Downstairs, a very old man, shrunken and covered in inept, prison tattoos, was fighting with a newspaper in one of the alcoves. It flapped across the floor and reared up at him as he spun around it, stamping away. This was a very strange evening.
I went for a run, my GPS confused by the eldritch nature of the night, and only locked on to a satellite when we were far from my Haunted Devil Building.
Or at least that's why I think it took me 22 minutes to run 4k. Nothing to do with being knackered from yesterday's very long walk. No sir.

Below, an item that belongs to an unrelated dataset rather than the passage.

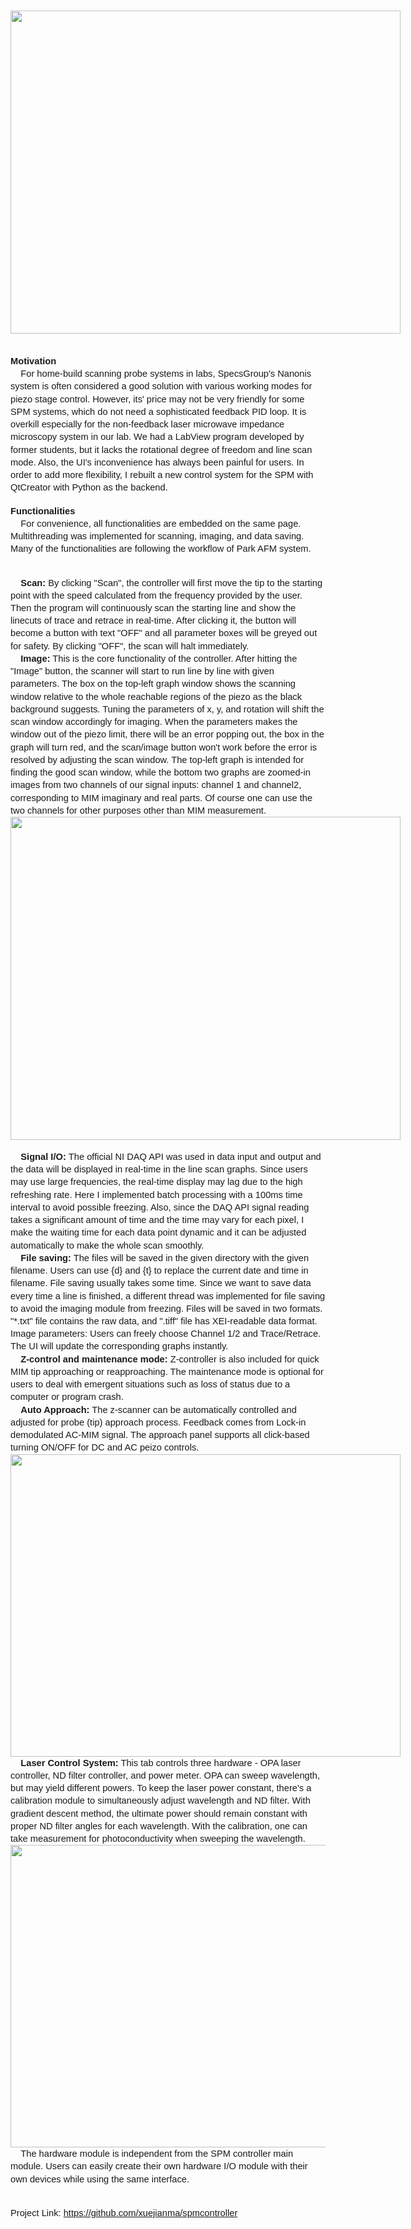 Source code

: <p style="line-height: 1.38; margin-bottom: 0pt; margin-top: 0pt; text-align: left;"><span style="color: black; font-family: Arial; font-size: 11pt; font-variant-east-asian: normal; font-variant-position: normal; vertical-align: baseline; white-space: pre-wrap;"><b></b></span></p><div><span id="docs-internal-guid-c34386f3-7fff-673e-e30d-0c1ce01b516e"><br /><br /><p dir="ltr" style="line-height: 1.38; margin-bottom: 0pt; margin-top: 0pt; text-align: center;"><span style="font-family: Arial; font-size: 11pt; font-variant-east-asian: normal; font-variant-numeric: normal; vertical-align: baseline; white-space: pre-wrap;"><span style="border: none; display: inline-block; height: 517px; overflow: hidden; width: 624px;"><img height="517" src="https://lh6.googleusercontent.com/cmH4iJgoTU_9S5uAA6XUwKvvp-1n7bzty7RiA2mCYAFsxza8XYLbU37v7Pw82ENkSvm1-FvhWJIjrBDy2zrlEp9bpEyVKVJai_PT6xP0UidiR74uU4O4VUCCElSbaXfRlLOCTFLQ=s0" style="margin-left: 0px; margin-top: 0px;" width="624" /></span></span></p><br /><br /><p dir="ltr" style="line-height: 1.38; margin-bottom: 0pt; margin-top: 0pt;"><span style="font-family: Arial; font-size: 11pt; font-variant-east-asian: normal; font-variant-numeric: normal; vertical-align: baseline; white-space: pre-wrap;"><b>Motivation</b></span></p><p dir="ltr" style="line-height: 1.38; margin-bottom: 0pt; margin-top: 0pt;"><span style="font-family: Arial; font-size: 11pt; font-variant-east-asian: normal; font-variant-numeric: normal; vertical-align: baseline; white-space: pre-wrap;">&nbsp;&nbsp;&nbsp;&nbsp;For home-build scanning probe systems in labs, SpecsGroup's Nanonis system is often considered a good solution with various working modes for piezo stage control. However, its' price may not be very friendly for some SPM systems, which do not need a sophisticated feedback PID loop. It is overkill especially for the non-feedback laser microwave impedance microscopy system in our lab. We had a LabView program developed by former students, but it lacks the rotational degree of freedom and line scan mode. Also, the UI's inconvenience has always been painful for users. In order to add more flexibility, I rebuilt a new control system for the SPM with QtCreator with Python as the backend.</span></p><br /><p dir="ltr" style="line-height: 1.38; margin-bottom: 0pt; margin-top: 0pt;"><span style="font-family: Arial; font-size: 11pt; font-variant-east-asian: normal; font-variant-numeric: normal; vertical-align: baseline; white-space: pre-wrap;"><b>Functionalities</b></span></p><p dir="ltr" style="line-height: 1.38; margin-bottom: 0pt; margin-top: 0pt;"><span style="font-family: Arial; font-size: 11pt; font-variant-east-asian: normal; font-variant-numeric: normal; vertical-align: baseline; white-space: pre-wrap;">&nbsp;&nbsp;&nbsp;&nbsp;For convenience, all functionalities are embedded on the same page. Multithreading was implemented for scanning, imaging, and data saving. Many of the functionalities are following the workflow of Park AFM system.</span></p><br /><br /><p dir="ltr" style="line-height: 1.38; margin-bottom: 0pt; margin-top: 0pt;"><span style="font-family: Arial; font-size: 11pt; font-variant-east-asian: normal; font-variant-numeric: normal; font-weight: 700; vertical-align: baseline; white-space: pre-wrap;">&nbsp;&nbsp;&nbsp;&nbsp;</span><span style="font-family: Arial; font-size: 11pt; font-variant-east-asian: normal; font-variant-numeric: normal; vertical-align: baseline; white-space: pre-wrap;"><b>Scan: </b></span><span style="font-family: Arial; font-size: 11pt; font-variant-east-asian: normal; font-variant-numeric: normal; vertical-align: baseline; white-space: pre-wrap;">By clicking "Scan", the controller will first move the tip to the starting point with the speed calculated from the frequency provided by the user. Then the program will continuously scan the starting line and show the linecuts of trace and retrace in real-time. After clicking it, the button will become a button with text "OFF" and all parameter boxes will be greyed out for safety. By clicking "OFF", the scan will halt immediately.</span></p><p dir="ltr" style="line-height: 1.38; margin-bottom: 0pt; margin-top: 0pt;"><span style="font-family: Arial; font-size: 11pt; font-variant-east-asian: normal; font-variant-numeric: normal; font-weight: 700; vertical-align: baseline; white-space: pre-wrap;">&nbsp;&nbsp;&nbsp;&nbsp;</span><span style="font-family: Arial; font-size: 11pt; font-variant-east-asian: normal; font-variant-numeric: normal; vertical-align: baseline; white-space: pre-wrap;"><b>Image:</b></span><span style="font-family: Arial; font-size: 11pt; font-variant-east-asian: normal; font-variant-numeric: normal; vertical-align: baseline; white-space: pre-wrap;"> This is the core functionality of the controller. After hitting the "Image" button, the scanner will start to run line by line with given parameters. The box on the top-left graph window shows the scanning window relative to the whole reachable regions of the piezo as the black background suggests. Tuning the parameters of x, y, and rotation will shift the scan window accordingly for imaging. When the parameters makes the window out of the piezo limit, there will be an error popping out, the box in the graph will turn red, and the scan/image button won't work before the error is resolved by adjusting the scan window. The top-left graph is intended for finding the good scan window, while the bottom two graphs are zoomed-in images from two channels of our signal inputs: channel 1 and channel2, corresponding to MIM imaginary and real parts. Of course one can use the two channels for other purposes other than MIM measurement.</span></p><p dir="ltr" style="line-height: 1.38; margin-bottom: 0pt; margin-top: 0pt; text-align: center;"><span style="font-family: Arial; font-size: 11pt; font-variant-east-asian: normal; font-variant-numeric: normal; vertical-align: baseline; white-space: pre-wrap;"><span style="border: none; display: inline-block; height: 517px; overflow: hidden; width: 624px;"><img height="517" src="https://lh3.googleusercontent.com/czfdBZTttYMsXvT97PCb6EeDJWSaHIkxhLTerQ35j5H5l0ot3LrTPd2_J0IL73wJEr7p2mmkKJZ5XtfRx3AbXJzYW9LXsXhRqOAlD3-jaK0VweA2w4upbC4fX9KbkxoAlybhzZx0=s0" style="margin-left: 0px; margin-top: 0px;" width="624" /></span></span></p><br /><p dir="ltr" style="line-height: 1.38; margin-bottom: 0pt; margin-top: 0pt;"><span style="font-family: Arial; font-size: 11pt; font-variant-east-asian: normal; font-variant-numeric: normal; font-weight: 700; vertical-align: baseline; white-space: pre-wrap;">&nbsp;&nbsp;&nbsp;&nbsp;</span><span style="font-family: Arial; font-size: 11pt; font-variant-east-asian: normal; font-variant-numeric: normal; vertical-align: baseline; white-space: pre-wrap;"><b>Signal I/O:</b></span><span style="font-family: Arial; font-size: 11pt; font-variant-east-asian: normal; font-variant-numeric: normal; vertical-align: baseline; white-space: pre-wrap;"><b> </b>The official NI DAQ API was used in data input and output and the data will be displayed in real-time in the line scan graphs. Since users may use large frequencies, the real-time display may lag due to the high refreshing rate. Here I implemented batch processing with a 100ms time interval to avoid possible freezing. Also, since the DAQ API signal reading takes a significant amount of time and the time may vary for each pixel, I make the waiting time for each data point dynamic and it can be adjusted automatically to make the whole scan smoothly.</span></p><p dir="ltr" style="line-height: 1.38; margin-bottom: 0pt; margin-top: 0pt;"><span style="font-family: Arial; font-size: 11pt; font-variant-east-asian: normal; font-variant-numeric: normal; font-weight: 700; vertical-align: baseline; white-space: pre-wrap;">&nbsp;&nbsp;&nbsp;&nbsp;</span><span style="font-family: Arial; font-size: 11pt; font-variant-east-asian: normal; font-variant-numeric: normal; vertical-align: baseline; white-space: pre-wrap;"><b>File saving:</b></span><span style="font-family: Arial; font-size: 11pt; font-variant-east-asian: normal; font-variant-numeric: normal; vertical-align: baseline; white-space: pre-wrap;"> The files will be saved in the given directory with the given filename. Users can use {d} and {t} to replace the current date and time in filename. File saving usually takes some time. Since we want to save data every time a line is finished, a different thread was implemented for file saving to avoid the imaging module from freezing. Files will be saved in two formats. "*.txt" file contains the raw data, and ".tiff" file has XEI-readable data format.</span></p><p dir="ltr" style="line-height: 1.38; margin-bottom: 0pt; margin-top: 0pt;"><span style="font-family: Arial; font-size: 11pt; font-variant-east-asian: normal; font-variant-numeric: normal; vertical-align: baseline; white-space: pre-wrap;">Image parameters: Users can freely choose Channel 1/2 and Trace/Retrace. The UI will update the corresponding graphs instantly.</span></p><p dir="ltr" style="line-height: 1.38; margin-bottom: 0pt; margin-top: 0pt;"><span style="font-family: Arial; font-size: 11pt; font-variant-east-asian: normal; font-variant-numeric: normal; font-weight: 700; vertical-align: baseline; white-space: pre-wrap;">&nbsp;&nbsp;&nbsp;</span><span style="font-family: Arial; font-size: 11pt; font-variant-east-asian: normal; font-variant-numeric: normal; vertical-align: baseline; white-space: pre-wrap;"><b>&nbsp;Z-control and maintenance mode:</b></span><span style="font-family: Arial; font-size: 11pt; font-variant-east-asian: normal; font-variant-numeric: normal; vertical-align: baseline; white-space: pre-wrap;"> Z-controller is also included for quick MIM tip approaching or reapproaching. The maintenance mode is optional for users to deal with emergent situations such as loss of status due to a computer or program crash.</span></p><p dir="ltr" style="line-height: 1.38; margin-bottom: 0pt; margin-top: 0pt;"><span style="font-family: Arial; font-size: 11pt; font-variant-east-asian: normal; font-variant-numeric: normal; vertical-align: baseline; white-space: pre-wrap;">&nbsp;&nbsp; &nbsp;<b>Auto Approach:</b> The z-scanner can be automatically controlled and adjusted for probe (tip) approach process. Feedback comes from Lock-in demodulated AC-MIM signal. The approach panel supports all click-based turning ON/OFF for DC and AC peizo controls.<br /></span></p><p dir="ltr" style="line-height: 1.38; margin-bottom: 0pt; margin-top: 0pt;"><span style="font-family: Arial; font-size: 11pt; font-variant-east-asian: normal; font-variant-numeric: normal; vertical-align: baseline; white-space: pre-wrap;"><span id="docs-internal-guid-47d0e84f-7fff-cecb-2cb0-644f529f32cc"><span style="font-size: 11pt; font-variant-east-asian: normal; font-variant-numeric: normal; vertical-align: baseline;"><span style="border: none; display: inline-block; height: 484px; overflow: hidden; width: 624px;"><img height="484" src="https://lh6.googleusercontent.com/fsQzkEh9Mjb-aRiHhoOj0nAitwnzEqd0xts-s5JVQWTWko4oDCrmTpDNyiLcAcE3aWtELduGrmslem1xi33fqzqlpx0Ddv8Txp_egJCtjEZQMXvzQVAzSJs36-e66_XQPsQaLbOX" style="margin-left: 0px; margin-top: 0px;" width="624" /></span></span></span></span></p><p dir="ltr" style="line-height: 1.38; margin-bottom: 0pt; margin-top: 0pt;"><span style="font-family: Arial; font-size: 11pt; font-variant-east-asian: normal; font-variant-numeric: normal; vertical-align: baseline; white-space: pre-wrap;">&nbsp;&nbsp; &nbsp;<b>Laser Control System:</b> This tab controls three hardware - OPA laser controller, ND filter controller, and power meter. OPA can sweep wavelength, but may yield different powers. To keep the laser power constant, there's a calibration module to simultaneously adjust wavelength and ND filter. With gradient descent method, the ultimate power should remain constant with proper ND filter angles for each wavelength. With the calibration, one can take measurement for photoconductivity when sweeping the wavelength.<br /></span></p><p dir="ltr" style="line-height: 1.38; margin-bottom: 0pt; margin-top: 0pt;"><img height="484" src="https://lh4.googleusercontent.com/Ot3TdrZHLSZVPCFVNGQlssozqNHKq97nC6fl9hFXSqi8VPmK7OqM5hehE8bXbKpaVlIDYu_TU8f2eAy1Mb0hmzHDxe75puGe8RXgbPUO4Yt16_5HK-VVBpdTOCO5YLDd_EqeQI1x" style="font-family: Arial; font-size: 11pt; margin-left: 0px; margin-top: 0px; white-space: pre-wrap;" width="624" /></p><p dir="ltr" style="line-height: 1.38; margin-bottom: 0pt; margin-top: 0pt;"><span style="font-family: Arial; font-size: 11pt; font-variant-east-asian: normal; font-variant-numeric: normal; vertical-align: baseline; white-space: pre-wrap;"><span>&nbsp;&nbsp; &nbsp;The hardware module is independent from the SPM controller main module. Users can easily create their own hardware I/O module with their own devices while using the same interface. </span><br /></span></p><br /><br /><p dir="ltr" style="line-height: 1.38; margin-bottom: 0pt; margin-top: 0pt;"><span style="font-family: Arial; font-size: 11pt; font-variant-east-asian: normal; font-variant-numeric: normal; vertical-align: baseline; white-space: pre-wrap;">Project Link: <a href="https://github.com/xuejianma/spmcontroller">https://github.com/xuejianma/spmcontroller</a></span></p><br /></span><div class="separator" style="clear: both; text-align: center;"><p></p></div></div>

I'm reading The Strain, Guillermo Del Toro's vampire potboiler, which is compulsive, a bit like The Girl With The Dragon Tattoo, and also fairly badly written. At the airport, somebody encounters a Boeing 777, "a C-market model with a top range exceeding 9,000 nautical miles (nearly 11,000 U.S.)"; perhaps instead of working on characterisation, he figured it was better to copy bits out of the back of an in-flight magazine (a set of printed pages, bound together for people to read while bored on long air journeys).
Sadly, Del Toro doesn't spend the whole of the novel (a work of fiction) explaining what things are within parentheses (rounded brackets) and in fact doesn't go near (proximate) to this technique for at least the next 250 pages (sheets of paper bound within a cover).
If, then, I should be slagging this book off for being so derivative and so badly written, I should also be embarassed for not being able to put it down. I guess the draw of Vampires In Manhattan (wwwoooooooohhhh!) is just too much for me to resist (put up a struggle against). Only two and a half volumes to go.